*** INPUT DATA ***

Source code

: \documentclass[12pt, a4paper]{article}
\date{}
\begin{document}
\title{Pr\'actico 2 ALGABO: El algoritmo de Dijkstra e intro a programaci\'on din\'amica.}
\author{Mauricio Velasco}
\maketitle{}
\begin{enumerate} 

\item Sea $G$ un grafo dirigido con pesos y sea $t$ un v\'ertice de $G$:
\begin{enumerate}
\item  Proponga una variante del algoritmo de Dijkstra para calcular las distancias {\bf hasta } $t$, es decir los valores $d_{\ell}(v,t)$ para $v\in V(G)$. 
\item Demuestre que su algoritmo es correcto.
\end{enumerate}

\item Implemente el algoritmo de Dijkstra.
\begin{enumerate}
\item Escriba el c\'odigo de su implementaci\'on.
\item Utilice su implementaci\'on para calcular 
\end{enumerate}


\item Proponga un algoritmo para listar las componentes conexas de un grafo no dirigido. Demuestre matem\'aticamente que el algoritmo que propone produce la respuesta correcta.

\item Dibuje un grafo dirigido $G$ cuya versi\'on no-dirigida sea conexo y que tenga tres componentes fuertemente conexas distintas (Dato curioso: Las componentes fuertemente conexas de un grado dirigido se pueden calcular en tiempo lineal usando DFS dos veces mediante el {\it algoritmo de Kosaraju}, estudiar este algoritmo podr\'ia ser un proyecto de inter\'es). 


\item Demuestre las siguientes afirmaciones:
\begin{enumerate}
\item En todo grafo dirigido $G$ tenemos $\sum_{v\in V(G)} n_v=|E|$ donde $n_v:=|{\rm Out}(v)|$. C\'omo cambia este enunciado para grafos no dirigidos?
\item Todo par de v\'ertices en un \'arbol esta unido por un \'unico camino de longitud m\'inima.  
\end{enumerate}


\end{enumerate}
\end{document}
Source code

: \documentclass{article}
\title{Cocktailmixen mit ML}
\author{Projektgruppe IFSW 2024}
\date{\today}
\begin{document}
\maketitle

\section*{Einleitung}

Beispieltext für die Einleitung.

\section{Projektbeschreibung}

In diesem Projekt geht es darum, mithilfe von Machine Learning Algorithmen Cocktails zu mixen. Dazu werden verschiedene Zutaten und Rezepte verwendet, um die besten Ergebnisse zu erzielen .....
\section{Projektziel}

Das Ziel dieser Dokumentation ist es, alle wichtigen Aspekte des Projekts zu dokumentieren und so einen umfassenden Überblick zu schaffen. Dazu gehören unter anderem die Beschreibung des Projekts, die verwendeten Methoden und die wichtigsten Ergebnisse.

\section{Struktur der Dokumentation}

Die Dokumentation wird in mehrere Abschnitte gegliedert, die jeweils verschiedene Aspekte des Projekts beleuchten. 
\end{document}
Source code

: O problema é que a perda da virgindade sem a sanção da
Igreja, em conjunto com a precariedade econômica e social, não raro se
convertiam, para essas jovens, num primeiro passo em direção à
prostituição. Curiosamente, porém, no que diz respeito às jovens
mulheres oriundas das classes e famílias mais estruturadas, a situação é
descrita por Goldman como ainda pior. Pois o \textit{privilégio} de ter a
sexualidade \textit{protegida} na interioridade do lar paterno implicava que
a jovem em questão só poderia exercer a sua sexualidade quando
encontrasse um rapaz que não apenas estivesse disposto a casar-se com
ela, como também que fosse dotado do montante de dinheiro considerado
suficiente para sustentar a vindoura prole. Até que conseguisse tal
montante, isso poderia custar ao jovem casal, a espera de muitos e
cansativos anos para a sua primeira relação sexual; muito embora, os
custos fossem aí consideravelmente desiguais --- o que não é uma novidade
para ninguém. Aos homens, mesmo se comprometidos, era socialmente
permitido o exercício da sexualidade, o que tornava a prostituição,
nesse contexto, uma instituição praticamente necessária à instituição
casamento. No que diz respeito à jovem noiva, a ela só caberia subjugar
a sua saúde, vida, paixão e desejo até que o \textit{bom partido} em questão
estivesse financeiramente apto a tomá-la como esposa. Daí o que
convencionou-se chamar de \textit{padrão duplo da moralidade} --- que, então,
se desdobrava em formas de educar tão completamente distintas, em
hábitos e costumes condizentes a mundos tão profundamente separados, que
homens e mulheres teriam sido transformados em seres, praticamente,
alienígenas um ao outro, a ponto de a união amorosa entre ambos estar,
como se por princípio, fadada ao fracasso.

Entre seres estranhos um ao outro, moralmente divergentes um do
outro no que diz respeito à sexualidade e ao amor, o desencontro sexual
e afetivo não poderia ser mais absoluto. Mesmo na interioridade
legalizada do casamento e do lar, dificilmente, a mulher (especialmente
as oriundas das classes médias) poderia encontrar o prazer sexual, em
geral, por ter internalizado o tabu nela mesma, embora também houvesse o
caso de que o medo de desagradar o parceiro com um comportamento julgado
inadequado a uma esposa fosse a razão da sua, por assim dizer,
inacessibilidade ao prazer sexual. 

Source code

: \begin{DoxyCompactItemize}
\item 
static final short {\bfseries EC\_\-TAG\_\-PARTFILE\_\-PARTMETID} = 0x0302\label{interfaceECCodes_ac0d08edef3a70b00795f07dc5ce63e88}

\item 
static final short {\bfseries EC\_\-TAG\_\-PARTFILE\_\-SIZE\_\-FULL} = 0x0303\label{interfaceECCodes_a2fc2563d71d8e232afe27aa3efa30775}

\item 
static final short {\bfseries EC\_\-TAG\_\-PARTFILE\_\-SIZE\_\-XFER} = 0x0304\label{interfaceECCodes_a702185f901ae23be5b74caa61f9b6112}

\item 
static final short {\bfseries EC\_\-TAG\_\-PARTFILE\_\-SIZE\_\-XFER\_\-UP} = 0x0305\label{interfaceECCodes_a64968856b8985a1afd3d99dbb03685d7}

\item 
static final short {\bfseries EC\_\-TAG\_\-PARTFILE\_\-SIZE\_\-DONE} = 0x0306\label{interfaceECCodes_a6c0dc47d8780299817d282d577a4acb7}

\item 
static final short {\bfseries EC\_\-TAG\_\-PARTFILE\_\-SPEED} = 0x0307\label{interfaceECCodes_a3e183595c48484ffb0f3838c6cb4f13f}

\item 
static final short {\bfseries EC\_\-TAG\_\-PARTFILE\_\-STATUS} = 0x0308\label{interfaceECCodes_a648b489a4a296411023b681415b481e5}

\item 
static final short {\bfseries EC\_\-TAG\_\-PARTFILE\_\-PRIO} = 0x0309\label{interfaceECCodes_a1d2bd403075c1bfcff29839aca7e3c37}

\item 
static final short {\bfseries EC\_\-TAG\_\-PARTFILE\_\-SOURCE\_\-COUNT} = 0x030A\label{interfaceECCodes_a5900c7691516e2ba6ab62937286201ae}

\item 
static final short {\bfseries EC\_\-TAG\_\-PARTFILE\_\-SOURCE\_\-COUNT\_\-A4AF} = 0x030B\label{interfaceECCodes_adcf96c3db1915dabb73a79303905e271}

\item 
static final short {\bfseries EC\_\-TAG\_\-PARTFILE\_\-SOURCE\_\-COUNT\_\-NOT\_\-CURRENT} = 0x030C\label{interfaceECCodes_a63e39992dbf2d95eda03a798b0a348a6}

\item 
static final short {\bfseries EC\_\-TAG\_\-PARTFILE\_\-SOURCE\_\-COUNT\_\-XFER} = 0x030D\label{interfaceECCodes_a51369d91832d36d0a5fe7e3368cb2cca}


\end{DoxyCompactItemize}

*** End of INPUT DATA ***

● **TASK ITEM**
From the data above, copy each line with the string "praticamente" in it.

● **TASK ANSWER**
nesse contexto, uma instituição praticamente necessária à instituição
homens e mulheres teriam sido transformados em seres, praticamente,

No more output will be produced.